June quarter date: Guarantees - a timely reminder


With the June quarter date approaching, commercial landlords are concerned that they are going to be out of pocket as tenants are unable to pay rent and service charge.

Guarantees are one route to securing payment that remains open despite the current restrictions on enforcement.

Is there a guarantor?

If there is a guarantor under the lease, the terms of the guarantee will provide that the guarantor must pay any rents reserved by the lease in the event that the tenant fails to do so.

Well-advised guarantors may seek to show that they have been released from their obligations under the lease. This could be because, for example, a variation to the lease has been entered into without their consent. Whether or not this effects a release of the guarantor will depend on the drafting of the guarantee and the nature of the variation.

Is the lease an ‘old’ lease or a ‘new’ lease

Nowadays most leases are ‘new’ leases, i.e. they were entered into on or after 1 January 1996. If you have an ‘old’ lease (entered into before 1 January 1996, or pursuant to an agreement for lease dated prior to 1 January 1996), the original tenant remains liable for the lease covenants for the entire duration of the term.
The Landlord and Tenant (Covenants) Act 1995 (LTCA 1995) was enacted to remove the injustice of a tenant remaining liable for, in some cases, many years after it had assigned the lease.

Under the LTCA 1995, the only way in which a former tenant can remain ‘on the hook’ for tenant covenants after it has assigned the lease, is if it enters into an authorised guarantee agreement (AGA). Under the AGA it will remain liable for the performance of its immediate assignee. Once that assignee has assigned the lease, the original tenant has no continuing liability for the tenant covenants under the lease.

A guarantor can sub-guarantee the AGA entered into by the outgoing tenant.

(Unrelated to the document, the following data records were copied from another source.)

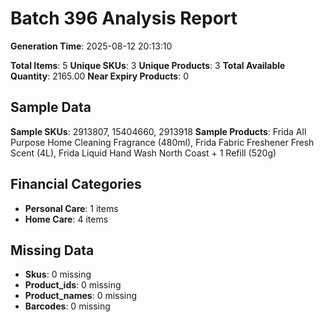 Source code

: # Batch 396 Analysis Report

**Generation Time**: 2025-08-12 20:13:10

**Total Items**: 5
**Unique SKUs**: 3
**Unique Products**: 3
**Total Available Quantity**: 2165.00
**Near Expiry Products**: 0

## Sample Data
**Sample SKUs**: 2913807, 15404660, 2913918
**Sample Products**: Frida All Purpose Home Cleaning Fragrance (480ml), Frida Fabric Freshener Fresh Scent (4L), Frida Liquid Hand Wash North Coast + 1 Refill (520g)

## Financial Categories
- **Personal Care**: 1 items
- **Home Care**: 4 items

## Missing Data
- **Skus**: 0 missing
- **Product_ids**: 0 missing
- **Product_names**: 0 missing
- **Barcodes**: 0 missing
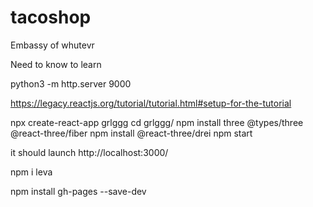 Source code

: # tacoshop
Embassy of whutevr


Need to know to learn

python3 -m http.server 9000


https://legacy.reactjs.org/tutorial/tutorial.html#setup-for-the-tutorial

npx create-react-app grlggg
cd grlggg/
npm install three @types/three @react-three/fiber
npm install @react-three/drei
npm start

it should launch http://localhost:3000/


npm i leva

npm install gh-pages --save-dev
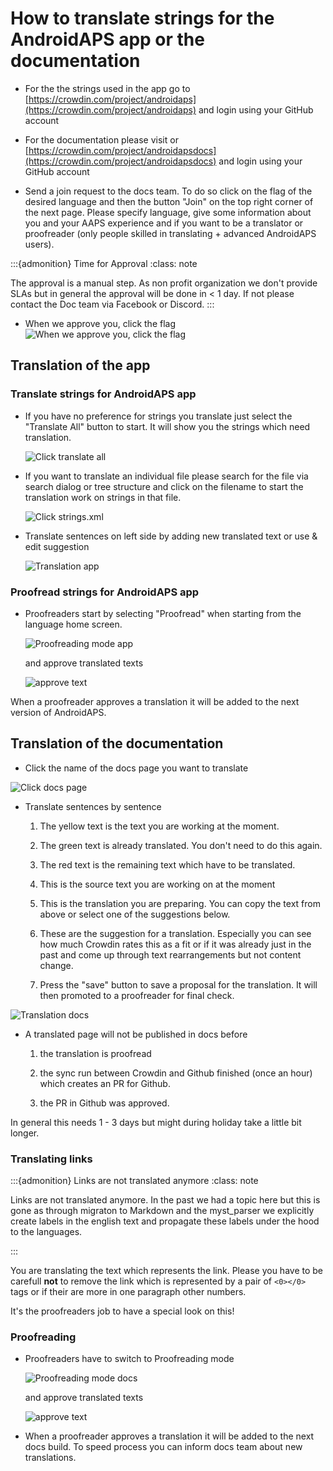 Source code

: # How to translate strings for the AndroidAPS app or the documentation

* For the the strings used in the app go to [https://crowdin.com/project/androidaps](https://crowdin.com/project/androidaps) and login using your GitHub account
* For the documentation please visit or [https://crowdin.com/project/androidapsdocs](https://crowdin.com/project/androidapsdocs) and login using your GitHub account

* Send a join request to the docs team. To do so click on the flag of the desired language and then the button "Join" on the top right corner of the next page. Please specify language, give some information about you and your AAPS experience and if you want to be a translator or proofreader (only people skilled in translating + advanced AndroidAPS users).

:::{admonition} Time for Approval
:class: note

The approval is a manual step. As non profit organization we don't provide SLAs but in general the approval will be done in < 1 day. If not please contact the Doc team via Facebook or Discord.
:::

* When we approve you, click the flag
   ![When we approve you, click the flag](./images/translation_flags.png)

## Translation of the app

### Translate strings for AndroidAPS app

* If you have no preference for strings you translate just select the "Translate All" button to start. It will show you the strings which need translation.

   ![Click translate all](./images/translations-click-translate-all.png)

* If you want to translate an individual file please search for the file via search dialog or tree structure and click on the filename to start the translation work on strings in that file.

   ![Click strings.xml](./images/translations-click-strings.png)

* Translate sentences on left side by adding new translated text or use & edit suggestion 

   ![Translation app](./images/translations-translate.png)


### Proofread strings for AndroidAPS app

* Proofreaders start by selecting "Proofread" when starting from the language home screen.

   ![Proofreading mode app](./images/translations-proofreading-mode.png) 


  and approve translated texts 
  
   ![approve text](./images/translations-proofreading.png)

When a proofreader approves a translation it will be added to the next version of AndroidAPS.

## Translation of the documentation

* Click the name of the docs page you want to translate

![Click docs page](./images/translation_WikiPage.png)


* Translate sentences by sentence

    1. The yellow text is the text you are working at the moment.

    1. The green text is already translated. You don't need to do this again.

    1. The red text is the remaining text which have to be translated.

    1. This is the source text you are working on at the moment

    1. This is the translation you are preparing. You can copy the text from above or select one of the suggestions below.

    1. These are the suggestion for a translation. Especially you can see how much Crowdin rates this as a fit or if it was already just in the past and come up through text rearrangements but not content change.
    1. Press the "save" button to save a proposal for the translation. It will then promoted to a proofreader for final check.

![Translation docs](./images/translation_WikiTranslate.png)

* A translated page will not be published in docs before 

    1. the translation is proofread

    1. the sync run between Crowdin and Github finished (once an hour) which creates an PR for Github.

    1. the PR in Github was approved.

In general this needs 1 - 3 days but might during holiday take a little bit longer.

### Translating links

:::{admonition} Links are not translated anymore
:class: note

Links are not translated anymore. In the past we had a topic here but this is gone as through migraton to Markdown and the myst_parser we explicitly create labels in the english text and propagate these labels under the hood to the languages.

:::

You are translating the text which represents the link. Please you have to be carefull **not** to remove the link which is represented by a pair of `<0></0>` tags or if their are more in one paragraph other numbers.

It's the proofreaders job to have a special look on this!

### Proofreading 

* Proofreaders have to switch to Proofreading mode 

   ![Proofreading mode docs](./images/translation_WikiProofreadingmode.png) 


  and approve translated texts 
  
   ![approve text](./images/translations-proofreading.png)

* When a proofreader approves a translation it will be added to the next docs build. To speed process you can inform docs team about new translations.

Like the tenant, it will relinquish liability when the immediate assignee assigns the lease.

Pursuing former tenants and guarantors

If a landlord has not received a rental payment, it can seek to recover this from a former tenant or guarantor. However, landlords must be mindful that a former tenant or guarantor will only be liable if it is served with a notice under section 17 of the LTCA 1995 within six months of the sum becoming due. The notice must be in the prescribed form and provide the former tenant or guarantor with details of the charge that is due.

Request for an overriding lease

If a former guarantor or tenant pays the arrears pursuant to a notice under section 17, it is entitled to ask the landlord for an overriding lease. An overriding lease, in effect, sits above the lease between the landlord and the tenant and makes the former tenant or guarantor the direct tenant of the landlord, and the direct landlord of the defaulting tenant. The former tenant or guarantor could, therefore, choose to terminate the tenant’s lease and occupy the property itself, terminate the lease and find a new tenant, and exercise remedies against the tenant for non-payment of rent.

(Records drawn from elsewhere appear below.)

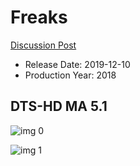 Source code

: # Freaks

[Discussion Post](https://www.avsforum.com/threads/bass-eq-for-filtered-movies.2995212/post-58968824)

* Release Date: 2019-12-10
* Production Year: 2018

## DTS-HD MA 5.1

![img 0](https://i.imgur.com/lprgVPF.jpg)

![img 1](https://i.imgur.com/F1OUUNy.png)

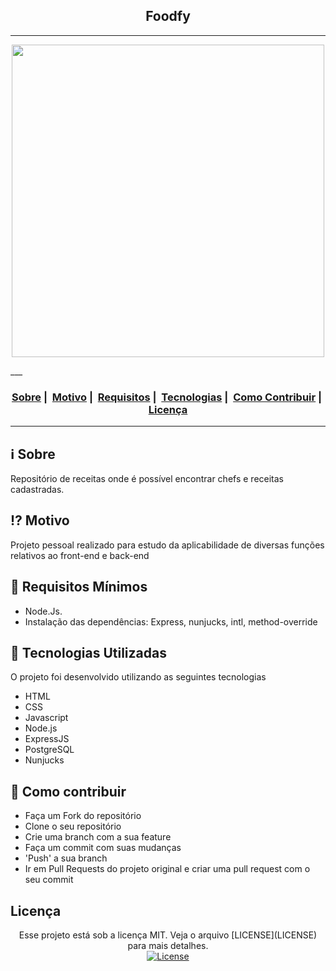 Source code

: <h2 align="center">Foodfy</h2>

___

<p align="center">
  <img src="https://i.ibb.co/T4dfQr5/site.png" width="500" heigth="500">
</p>
___

<h3 align="center">
  <a href="#information_source-sobre">Sobre</a>&nbsp;|&nbsp;
  <a href="#interrobang-motivo">Motivo</a>&nbsp;|&nbsp;
  <a href="#seedling-requisitos-mínimos">Requisitos</a>&nbsp;|&nbsp;
  <a href="#rocket-tecnologias-utilizadas">Tecnologias</a>&nbsp;|&nbsp;
  <a href="#link-como-contribuir">Como Contribuir</a>&nbsp;|&nbsp;
  <a href="#licença">Licença</a>
</h3>

___


## :information_source: Sobre

Repositório de receitas onde é possível encontrar chefs e receitas cadastradas. 


## :interrobang: Motivo

Projeto pessoal realizado para estudo da aplicabilidade de diversas funções relativos ao front-end e back-end



## :seedling: Requisitos Mínimos

- Node.Js.
- Instalação das dependências: Express, nunjucks, intl, method-override

## :rocket: Tecnologias Utilizadas 

O projeto foi desenvolvido utilizando as seguintes tecnologias

- HTML
- CSS
- Javascript
- Node.js
- ExpressJS
- PostgreSQL
- Nunjucks

## :link: Como contribuir 

- Faça um Fork do repositório
- Clone o seu repositório
- Crie uma branch com a sua feature
- Faça um commit com suas mudanças
- 'Push' a sua branch
- Ir em Pull Requests do projeto original e criar uma pull request com o seu commit

## Licença 

<p align="center">
  Esse projeto está sob a licença MIT. Veja o arquivo [LICENSE](LICENSE) para mais detalhes. </br>
  <a href="LICENSE">
    <img alt="License" src="https://img.shields.io/badge/license-MIT-%23F8952D">
  </a>
</p>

The key message for landlords is that they must ensure that they act quickly. Where there is a prescribed timeframe for taking action, this must be complied with. Failure to do so, could result in landlords losing entitlement to rental payments. TLT has extensive experience in advising on landlord and tenant issues. If you would like to discuss your matter, get in touch.

Contributor: Alexandra Holsgrove Jones

This publication is intended for general guidance and represents our understanding of the relevant law and practice as at June 2020. Specific advice should be sought for specific cases. For more information see our terms & conditions.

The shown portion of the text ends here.